Tesco Still Sells For Less Than What Buffett Paid

March 07, 2012 | About:

Tesco (TSCDY) has been selling well short of the price Warren Buffett paid last year. In November he paid some $18 a share and it now sells for less than $15 (a P/E less than 9). The remarkable thing is how unchanged the business is despite the sell-off. What catalyzed the sharp drop in price was comments by the CEO that earnings growth would be muted for 2012. But what I’ve discovered, as Warren Buffett certainly has, is that the company is an exceptional business selling at a very attractive price.

First the bad….

Tesco continues to tough out the challenging UK market and this has been the primary concern among investors. The company has been parachuting in some of their more talented managers from its foreign operations in order to fix their domestic troubles. Tesco announced it would create some 20,000 new jobs in the UK to improve upon its customer service which has lacked of late. The UK magazine The Grocer recently released a loyalty survey of British grocers. Tesco, the one-time leader in loyalty through its Clubcard program, came in at an abysmal 8 out of 10 for the loyalty ranking. The magazine wrote of Tesco:

“Tesco is neck-and-neck with Asda [a Wal-Mart subsidiary] on good quality at good prices, the leading loyalty metric. But it massively trailed its rival on ‘low prices’, with only 8% of shoppers saying this was the key factor that would make them recommend the store.”

And then the growth segments…

Tesco has shed market share in grocery of late though it still holds a commanding 30% of that UK market. But where it struggles in brick-and-mortar it steamrolls online. The company captured some 48% of the online grocery market and is growing at 14%. It expects to double its £5.5 billion sales over the next five years. For Americans unfamiliar with the UK grocery market, the country is a couple steps ahead of us in term of online use as this video will show.

The UK grocery market:


Tesco International

As the company stumbles in the UK, its international operations have picked up the slack. Tesco gets 22% of its profits from international operations, up from 5% 10 years ago. And just as in the UK the company doesn’t just make sales in foreign markets, it dominates those markets. Tesco is No. 1 in the UK grocery market, but it also ranks No. 1 or No. 2 in 9 international markets.

South Korea

Tesco’s Homeplus operation was one of the Tesco’s first foreign expansions and also one of the most successful. In one of the countries where both Wal-Mart and Carrefour had withdrawn, Tesco grew a joint venture with Samsung with all of two stores in 1999 to become the No. 2 retailer in the market today (Tesco has since bought out Samsung). Tom Brown, a director for Tesco Homeplus, credits the joint venture structure with the success of the South Korean operation. In an interview (a must-read for any Tesco investor) he notes that Tesco’s best overseas businesses are ones where a local partner is involved. Further, he notes that Wal-Mart and Carrefour both perform poorly in terms of adapting to the local culture. In 2011 Tesco pulled down £300 million in profits from £5 billion in sales from Homeplus.

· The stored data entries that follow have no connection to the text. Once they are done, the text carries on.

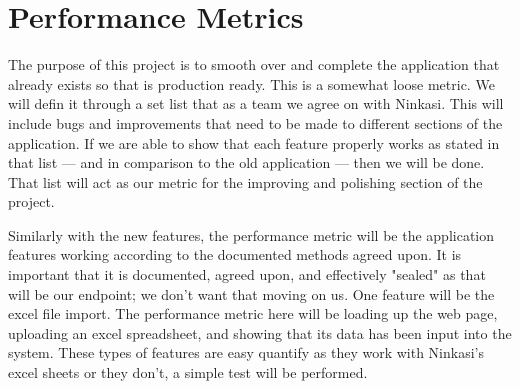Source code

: \documentclass[draftclsnofoot,onecolumn,letterpaper,compsoc,10pt]{IEEEtran}
\begin{document}
\section{Performance Metrics}
The purpose of this project is to smooth over and complete the application that already exists so that is production ready.  This is a somewhat loose metric.  We will defin it through a set list that as a team we agree on with Ninkasi.  This will include bugs and improvements that need to be made to different sections of the application.  If we are able to show that each feature properly works as stated in that list --- and in comparison to the old application --- then we will be done.  That list will act as our metric for the improving and polishing section of the project.

Similarly with the new features, the performance metric will be the application features working according to the documented methods agreed upon.  It is important that it is documented, agreed upon, and effectively "sealed" as that will be our endpoint; we don't want that moving on us.  One feature will be the excel file import.  The performance metric here will be loading up the web page, uploading an excel spreadsheet, and showing that its data has been input into the system.  These types of features are easy quantify as they work with Ninkasi's excel sheets or they don't, a simple test will be performed.


%
%
\end{document}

Tesco recently launched a $600 million property fund in Thailand to finance the construction of malls in the country with Tesco Lotus as the anchor tenant. The fund is organized such that Tesco will turn around and lease back the property allowing the company to preserve capital that would’ve otherwise been spent on real estate and focus on its niche – selling goods and maintaining its No. 1 position in Thailand.


The Fresh & Easy chain is not one of the dominant markets for Tesco, but it is set to break even sometime in 2012. The subsidiary has been one of the less profitable ones for Tesco, losing some $1.11 billion since 2007. Twelve underperforming stores have been closed and Tesco’s CEO has not ruled out either selling the chain or forming a joint venture.

Tesco tripled its earnings per share over the past decade and averaged returns to equity in excess of 15%. It is remarkable for a business like this to sell for less than a P/E of 9 especially given the overall company outlook. Sure the UK business is stagnating, but company-wide earnings continue to grow and the CEO himself expects this year’s earnings to increase albeit modestly. I'm not going to be praying for a higher stock price though. If in a year's time Tesco continues to sell for $15, it just makes the job of finding sound investments that much easier.

Disclosure: Long Tesco (TSCDY)

About the author:

Josh Zachariah
I credit my father and Warren Buffett for molding me into the investor I am today.

Rating: 4.2/5 (24 votes)



Jose Vasquez
Jose Vasquez - 5 years ago    Report SPAM
Great article, long tesco too with 710 TSCDY, many bought today - I wrote this: http://www.gurufocus.com/news/162397/tesco-plc-an-undervalued-retailer


Josh Zachariah
Josh Zachariah - 5 years ago    Report SPAM
Thanks Juan, that was a great article you put also.
Praveen Chawla
Praveen Chawla premium member - 5 years ago
Appreciate beating the drum of Tesco value. Gurufocus does not seem to cover Tesco very well - as well as foreign stocks in general.
Areddy2 premium member - 5 years ago
You are missing a huge point. The company has real estate assets it owns which have a market value, according to management, of GBP 36 bn. If you subtract the liabilities and assume the operations are worth nothing (ie the Uk operations, the emerging market operations, online, insurance the bank etc) then you will see that the real estate assets ALONE COVER THE MARKET VALUE. This is why in my view Buffett is buying. The real estate provides asset protection and time, for a good company like this, will allow the business to address the ST issues which will mean value recovery for the equity. great low risk / high return play in my view.
Dpradeep73 premium member - 4 years ago

Here is a Telegraph article about the value of the real estate.


However, this real esate is used to generate revenue and profits so valuing both would be double counting.

I am not disputing the overall theis here and I am long myself.

Jose Vasquez
Jose Vasquez - 4 years ago    Report SPAM
Just value the real state alone and you may conclude that you get the business for free.